> [DIRECTIONS]
Exact output of all the records is required.

> [DATA LISTING]
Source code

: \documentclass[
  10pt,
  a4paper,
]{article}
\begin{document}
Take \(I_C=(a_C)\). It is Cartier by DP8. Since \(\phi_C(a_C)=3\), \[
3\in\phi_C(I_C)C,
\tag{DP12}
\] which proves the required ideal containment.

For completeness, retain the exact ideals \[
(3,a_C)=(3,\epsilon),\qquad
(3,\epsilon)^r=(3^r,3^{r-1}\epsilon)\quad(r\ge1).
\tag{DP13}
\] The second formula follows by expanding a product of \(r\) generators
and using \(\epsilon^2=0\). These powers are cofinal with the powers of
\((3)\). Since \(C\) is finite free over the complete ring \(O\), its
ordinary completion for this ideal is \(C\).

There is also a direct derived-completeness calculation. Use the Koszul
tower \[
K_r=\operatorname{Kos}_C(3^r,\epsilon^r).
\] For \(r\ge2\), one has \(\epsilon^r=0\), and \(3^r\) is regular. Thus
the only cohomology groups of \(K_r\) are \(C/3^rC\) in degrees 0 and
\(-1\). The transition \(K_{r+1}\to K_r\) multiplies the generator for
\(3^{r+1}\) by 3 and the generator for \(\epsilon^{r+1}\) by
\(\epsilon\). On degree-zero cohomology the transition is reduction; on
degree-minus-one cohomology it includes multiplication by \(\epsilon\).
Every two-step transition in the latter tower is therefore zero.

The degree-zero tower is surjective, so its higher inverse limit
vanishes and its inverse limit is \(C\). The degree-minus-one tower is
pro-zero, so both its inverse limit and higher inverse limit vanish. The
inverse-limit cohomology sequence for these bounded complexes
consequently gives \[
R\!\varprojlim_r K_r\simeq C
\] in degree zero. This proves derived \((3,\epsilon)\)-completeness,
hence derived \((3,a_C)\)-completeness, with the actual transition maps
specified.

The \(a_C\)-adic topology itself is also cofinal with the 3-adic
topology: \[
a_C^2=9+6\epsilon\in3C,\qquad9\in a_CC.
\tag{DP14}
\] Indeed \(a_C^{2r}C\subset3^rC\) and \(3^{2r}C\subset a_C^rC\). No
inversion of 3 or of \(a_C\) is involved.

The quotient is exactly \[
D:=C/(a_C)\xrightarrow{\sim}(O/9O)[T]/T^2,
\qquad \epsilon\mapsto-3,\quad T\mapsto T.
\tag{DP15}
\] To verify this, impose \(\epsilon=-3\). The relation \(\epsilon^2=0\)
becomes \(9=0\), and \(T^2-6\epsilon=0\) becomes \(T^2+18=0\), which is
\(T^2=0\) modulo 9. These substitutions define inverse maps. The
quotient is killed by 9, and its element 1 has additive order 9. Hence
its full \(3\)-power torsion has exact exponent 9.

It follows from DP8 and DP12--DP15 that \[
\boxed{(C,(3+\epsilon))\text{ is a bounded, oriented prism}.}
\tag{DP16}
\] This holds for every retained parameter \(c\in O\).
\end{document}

> [ANSWER TO THE EXERCISE]
Source code

: \documentclass[
  10pt,
  a4paper,
]{article}
\begin{document}
Take \(I_C=(a_C)\). It is Cartier by DP8. Since \(\phi_C(a_C)=3\), \[
3\in\phi_C(I_C)C,
\tag{DP12}
\] which proves the required ideal containment.

For completeness, retain the exact ideals \[
(3,a_C)=(3,\epsilon),\qquad
(3,\epsilon)^r=(3^r,3^{r-1}\epsilon)\quad(r\ge1).
\tag{DP13}
\] The second formula follows by expanding a product of \(r\) generators
and using \(\epsilon^2=0\). These powers are cofinal with the powers of
\((3)\). Since \(C\) is finite free over the complete ring \(O\), its
ordinary completion for this ideal is \(C\).

There is also a direct derived-completeness calculation. Use the Koszul
tower \[
K_r=\operatorname{Kos}_C(3^r,\epsilon^r).
\] For \(r\ge2\), one has \(\epsilon^r=0\), and \(3^r\) is regular. Thus
the only cohomology groups of \(K_r\) are \(C/3^rC\) in degrees 0 and
\(-1\). The transition \(K_{r+1}\to K_r\) multiplies the generator for
\(3^{r+1}\) by 3 and the generator for \(\epsilon^{r+1}\) by
\(\epsilon\). On degree-zero cohomology the transition is reduction; on
degree-minus-one cohomology it includes multiplication by \(\epsilon\).
Every two-step transition in the latter tower is therefore zero.

The degree-zero tower is surjective, so its higher inverse limit
vanishes and its inverse limit is \(C\). The degree-minus-one tower is
pro-zero, so both its inverse limit and higher inverse limit vanish. The
inverse-limit cohomology sequence for these bounded complexes
consequently gives \[
R\!\varprojlim_r K_r\simeq C
\] in degree zero. This proves derived \((3,\epsilon)\)-completeness,
hence derived \((3,a_C)\)-completeness, with the actual transition maps
specified.

The \(a_C\)-adic topology itself is also cofinal with the 3-adic
topology: \[
a_C^2=9+6\epsilon\in3C,\qquad9\in a_CC.
\tag{DP14}
\] Indeed \(a_C^{2r}C\subset3^rC\) and \(3^{2r}C\subset a_C^rC\). No
inversion of 3 or of \(a_C\) is involved.

The quotient is exactly \[
D:=C/(a_C)\xrightarrow{\sim}(O/9O)[T]/T^2,
\qquad \epsilon\mapsto-3,\quad T\mapsto T.
\tag{DP15}
\] To verify this, impose \(\epsilon=-3\). The relation \(\epsilon^2=0\)
becomes \(9=0\), and \(T^2-6\epsilon=0\) becomes \(T^2+18=0\), which is
\(T^2=0\) modulo 9. These substitutions define inverse maps. The
quotient is killed by 9, and its element 1 has additive order 9. Hence
its full \(3\)-power torsion has exact exponent 9.

It follows from DP8 and DP12--DP15 that \[
\boxed{(C,(3+\epsilon))\text{ is a bounded, oriented prism}.}
\tag{DP16}
\] This holds for every retained parameter \(c\in O\).
\end{document}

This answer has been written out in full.